Since the truncation error depends only on $u''''(x)$ and higher order derivatives, first try $u(x) = 3 + 4x^4$ so the truncation error (and hence the global error) should be 0, i.e. we expect the solution of the nonlinear system to be equal to the true solution evaluated at each grid point. This tests that the Newton iteration is working.
Note that we chose a function for which the boundary conditions are not just 0 and a value $\epsilon \neq 1$ to catch bugs in how these are specified.
utrue = lambda x: 3 + 4*x**2 # values below set based on this desired solution
epsilon = 2.
f = lambda x: 8*epsilon + (3 + 4*x**2)*(8*x-1.)
ax = 0.; alpha = 3.; ainfo = (ax, alpha)
bx = 1.; beta = 7.; binfo = (bx, beta)
xfine = linspace(ax, bx, 1001)
ufine = utrue(xfine)
plot(xfine, ufine, 'b')
Test it works if we start with the true solution as our initial guess:¶
m = 49
u0_func = lambda x: 3 + 4*x**2
x,u = solve_bvp_nonlinear(epsilon, f, ainfo, binfo, m, u0_func)

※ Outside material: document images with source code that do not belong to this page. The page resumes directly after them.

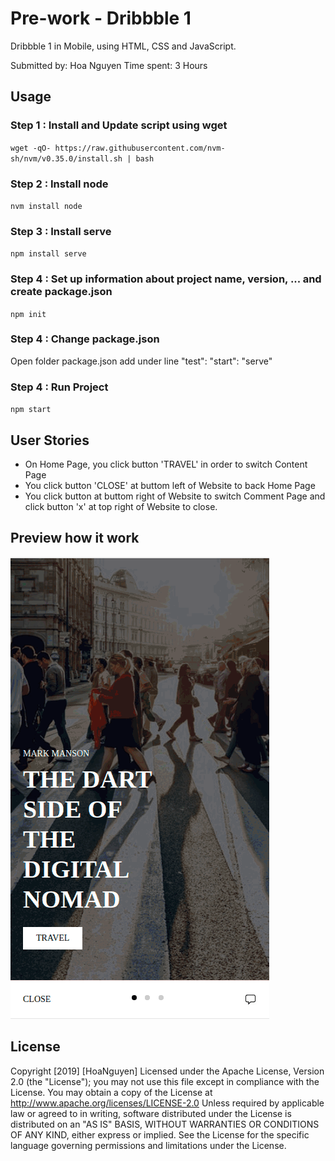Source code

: # Pre-work - Dribbble 1
Dribbble 1 in Mobile, using HTML, CSS and JavaScript.

Submitted by: Hoa Nguyen
Time spent: 3 Hours

## Usage
### Step 1 : Install and Update script using wget
`wget -qO- https://raw.githubusercontent.com/nvm-sh/nvm/v0.35.0/install.sh | bash`


### Step 2 : Install node
`nvm install node`


### Step 3 : Install serve
`npm install serve`

### Step 4 : Set up information about project name, version, ... and create package.json
`npm init`

### Step 4 : Change package.json
Open folder package.json add under line "test":
"start": "serve"


### Step 4 : Run Project
`npm start` 


## User Stories

+ On Home Page, you click button 'TRAVEL' in order to switch Content Page
+ You click button 'CLOSE' at buttom left of Website to back Home Page
+ You click button at buttom right of Website to switch Comment Page and click button 'x' at top right of Website to close.

## Preview how it work

![Dribbble 1!](https://github.com/hoanguyen1203/Dribbble-1/blob/master/images/dribbble-1.gif)


## License

Copyright [2019] [HoaNguyen]
Licensed under the Apache License, Version 2.0 (the "License");
you may not use this file except in compliance with the License.
You may obtain a copy of the License at
   http://www.apache.org/licenses/LICENSE-2.0
Unless required by applicable law or agreed to in writing, software
distributed under the License is distributed on an "AS IS" BASIS,
WITHOUT WARRANTIES OR CONDITIONS OF ANY KIND, either express or implied.
See the License for the specific language governing permissions and
limitations under the License.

# add true solution to plot
plot(x, utrue(x), 'k+')
Try a different initial guess¶
If we don't know the true solution, one possible initial guess is simply the linear function that connects the two boundary conditions. We know this will be close to correct very near the boundaries at least.
m = 49
u0_func = lambda x: 3 + 4*x
x,u = solve_bvp_nonlinear(epsilon, f, ainfo, binfo, m, u0_func)
# add true solution to plot
plot(x, utrue(x), 'k+')
Note the quadratic convergence of Newton's method, as expected.
If the Jacobian is wrong:¶
If you purposely introduce an error in specifying the Jacobian matrix, you would see this deteriorate. For example if you change the line in the code from
N_diag[1:m+1] = U[2:m+2] - U[0:m] - 2*h
to
N_diag[1:m+1] = U[2:m+2] - U[0:m]
(forgetting the $-1$ in the $u(x)(u'(x)-1)$ term of the ODE, as I initially did), and rerun the cell above, you will see only linear convergence.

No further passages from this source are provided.